A Currency of Absence

An essay by Lorena Muñoz-Alonso for Foreword to ‘Things’, 2014

 

Among the frozen peas and tinned beans a small green book beckons. Things, it is called, a title that is as ambiguous as full of promise. A tiny portal to myriad possibilities that could be yours for just 1p! Surely the cheapest item in the supermarket where it lives, waiting to be discovered and taken home. You might have been lucky enough to find one of these little books at a Morrisons supermarket in Tunbridge Wells, where 500 copies have been inserted over the course of sixmonths.Or perhaps you found it in a bookshop, and felt tantalised by its delicate cloth cover, its shouty ‘special offer’ sign, its universal yet elusive title.

You see, Things gathers 100+ drawings from an archive that the artist Simon Faithfull has painstakingly drawn and compiled for over 14 years. The drawings, it couldn’t be otherwise, depict things. The stuff that Faithfull has encountered, used and consumed during his daily life and travels around the world. The style is not naturalistic but schematic, very crude. Faithfull started this documenting practice with a Palm Pilot. It was practical and portable, and enabled him to intuitively respond to the sudden urge to record his rendezvous with quotidian objects. He then graduated to an iPhone app that he had custom-developed – an even more apt device for improvised bouts of drawing. But the drawings remained pixelated and absolutely reliant on line, rather than shading, to evoke the contours of these things.

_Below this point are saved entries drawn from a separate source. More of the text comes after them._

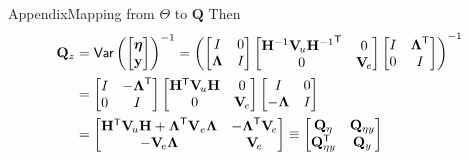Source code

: \documentclass[xcolor=svgnames, 10pt, aspectratio=169]{beamer}
\newcommand\transpose[1]{{#1}^{\sf{T}}}
\begin{document}
\begin{frame}{Appendix}{Mapping from $\Theta$ to $\mathbf{Q}$}
Then 
\begin{align*}
    \mathbf{Q}_z 
    &= 
    \text{\sf{Var}}\left(
    \begin{bmatrix}
        \boldsymbol{\eta} \\
        \mathbf{y}
    \end{bmatrix}
    \right)^{-1} 
    =  
    \left(
    \begin{bmatrix}
        I & 0 \\
        \boldsymbol{\Lambda} & I
    \end{bmatrix}
    \begin{bmatrix}
        \mathbf{H}^{-1} \mathbf{V}_{\!u} \transpose{\mathbf{H}^{-1}} & 0 \\
        0 & \mathbf{V}_{\!e}
    \end{bmatrix} 
    \begin{bmatrix}
        I & \transpose{\boldsymbol{\Lambda}} \\
        0 & I
    \end{bmatrix}
    \right)^{-1}\\
    &=
    \begin{bmatrix}
        I & -\transpose{\boldsymbol{\Lambda}} \\
        0 & I
    \end{bmatrix}
    \begin{bmatrix}
        \transpose{\mathbf{H}} \mathbf{V}_{\!u} \mathbf{H} & 0 \\
        0 & \mathbf{V}_{\!e}
    \end{bmatrix} 
    \begin{bmatrix}
        I & 0 \\
        -\boldsymbol{\Lambda} & I 
    \end{bmatrix} \\
    &=
    \begin{bmatrix}
         \transpose{\mathbf{H}} \mathbf{V}_{\!u} \mathbf{H} + \transpose{\boldsymbol{\Lambda}}\mathbf{V}_{e}\boldsymbol{\Lambda}  & -\transpose{\boldsymbol{\Lambda}} \mathbf{V}_{\!e} \\
         -\mathbf{V}_{\!e} \boldsymbol{\Lambda} & \mathbf{V}_{\!e}
    \end{bmatrix}
    \equiv 
    \begin{bmatrix}
        \mathbf{Q}_{\eta} & \mathbf{Q}_{\eta y} \\
        \transpose{\mathbf{Q}}_{\eta y} & \mathbf{Q}_{y}  
    \end{bmatrix}
\end{align*}

\end{frame}
\end{document}

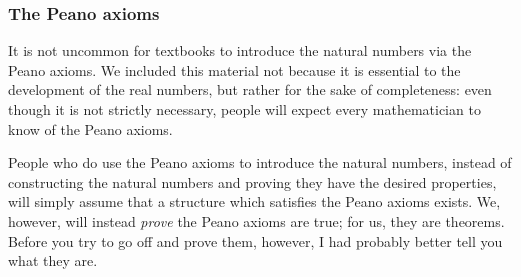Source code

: \subsubsection{The Peano axioms}

It is not uncommon for textbooks to introduce the natural numbers via the Peano axioms.  We included this material not because it is essential to the development of the real numbers, but rather for the sake of completeness:  even though it is not strictly necessary, people will expect every mathematician to know of the Peano axioms.

People who do use the Peano axioms to introduce the natural numbers, instead of constructing the natural numbers and proving they have the desired properties, will simply assume that a structure which satisfies the Peano axioms exists.  We, however, will instead \emph{prove} the Peano axioms are true; for us, they are theorems.  Before you try to go off and prove them, however, I had probably better tell you what they are.
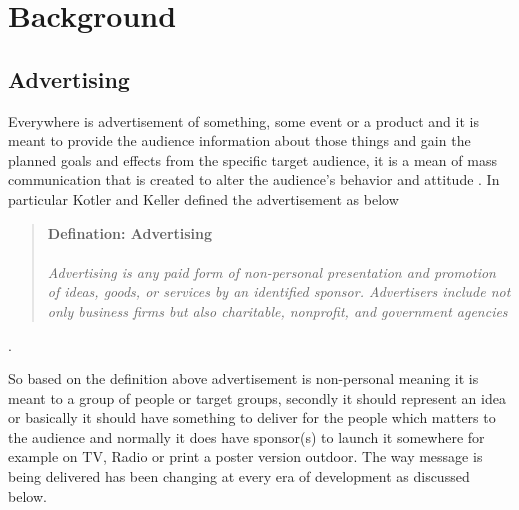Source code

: 
\chapter{Background} %

\label{Chapter2} %
\newpage

\section{Advertising}

Everywhere is advertisement of something, some event or a product and it is meant to provide the audience information about those things and gain the planned goals and effects from the specific target audience, it is a mean of mass communication that is created to alter the audience’s behavior and attitude \cite{advertisementdef}. In particular Kotler and Keller defined the advertisement as below

\begin{snugshade}
\begin{quote}\textbf{Defination: Advertising }\\ \\ \emph{Advertising is any paid form of non-personal presentation and promotion of ideas, goods, or services by an identified sponsor. Advertisers include not only business firms but also charitable, nonprofit, and government agencies}\end{quote}\cite{ad_def}.
\end{snugshade}

So based on the definition above advertisement is non-personal meaning it is meant to a group of people or target groups, secondly it should represent an idea or basically it should have something to deliver for the people which matters to the audience and normally it does have sponsor(s) to launch it somewhere for example on TV, Radio or print a poster version outdoor. The way message is being delivered has been changing at every era of development as discussed below.



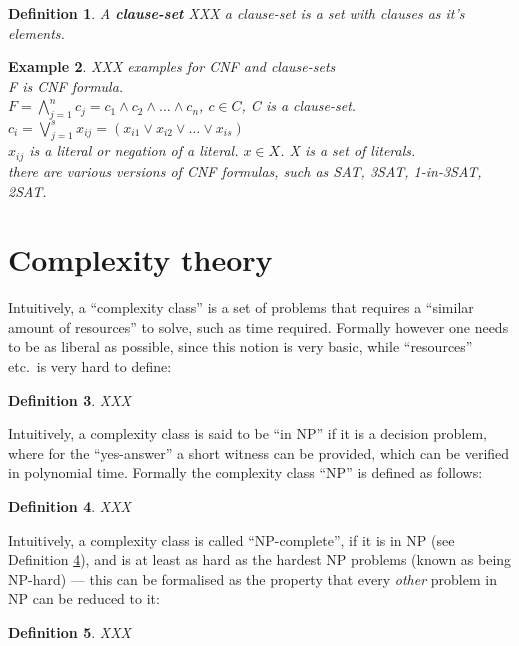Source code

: \documentclass[a4paper]{report}
\newtheorem{defi}{Definition}[section]
\newtheorem{examp}[defi]{Example}
\begin{document}
\begin{defi}\label{def:CLS}
  A \textbf{clause-set}  XXX a clause-set is a set with clauses as it's elements.
\end{defi}

\begin{examp}\label{exp:CLS}
  XXX examples for CNF and clause-sets\\
F is CNF formula.\\ 
$F = \bigwedge_{j=1}^{n} c_j = c_1 \wedge c_2 \wedge \dots \wedge c_n$,
$c \in C$,  C is a clause-set.\\
$c_i = \bigvee_{j=1}^{s} x_{ij} =  (x_{i1} \vee x_{i2} \vee \dots \vee x_{is})$\\
$x_{ij}$ is a literal or negation of a literal.
$x \in X$. X is a set of literals.\\

there are various versions of CNF formulas, such as SAT, 3SAT, 1-in-3SAT, 2SAT.
\end{examp}


\section{Complexity theory}
\label{sec:basicscomplexitytheory}

Intuitively, a ``complexity class'' is a set of problems that requires a ``similar amount of resources'' to solve, such as time required. Formally however one needs to be as liberal as possible, since this notion is very basic, while ``resources'' etc.\ is very hard to define:
\begin{defi}\label{def:complexityclass}
  XXX
\end{defi}

Intuitively, a complexity class is said to be ``in NP'' if it is a decision problem, where for the ``yes-answer'' a short witness can be provided, which can be verified in polynomial time. Formally the complexity class ``NP'' is defined as follows:
\begin{defi}\label{def:inNP}
  XXX
\end{defi}

Intuitively, a complexity class is called ``NP-complete'', if it is in NP (see Definition \ref{def:inNP}), and is at least as hard as the hardest NP problems (known as being NP-hard) --- this can be formalised as the property that every \emph{other} problem in NP can be reduced to it:
\begin{defi}\label{def:NPcomplete}
  XXX
\end{defi}
\end{document}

Faithfull refers to this long-standing project as An Expanding Atlas of Subjectivity. And one does find here an almost Warburgesque attempt to systematise a personal research through images. But while for Aby Warburg the issue at stake was the enduring influence of Classic antiquity in contemporary life, for Faithfull it is the mapping of the everyday experience through the impersonal and shared objects that constitute it. What emerges is a self-portrait of sorts, because what we look at, what we buy and discard, even in their lacklustre mundanity, will always reveal more about us than an image of our face could ever do. And one of the things that these drawings are telling us about Faithfull is that he is engaged in a way of seeing and representing reality that is slow and durational, that retreats from the manic world of speed and immediacy offered by digital photography. There is something quaint and archaic about someone, in 2014, sitting down in a pub to draw a pint of Guinness while he drinks it, even if it is by means of an iPhone. Precisely, in fact, because it is by means of an iPhone, which has a quality camera that would allow for a swift snap of that same object, making it readily available for archiving or social media sharing.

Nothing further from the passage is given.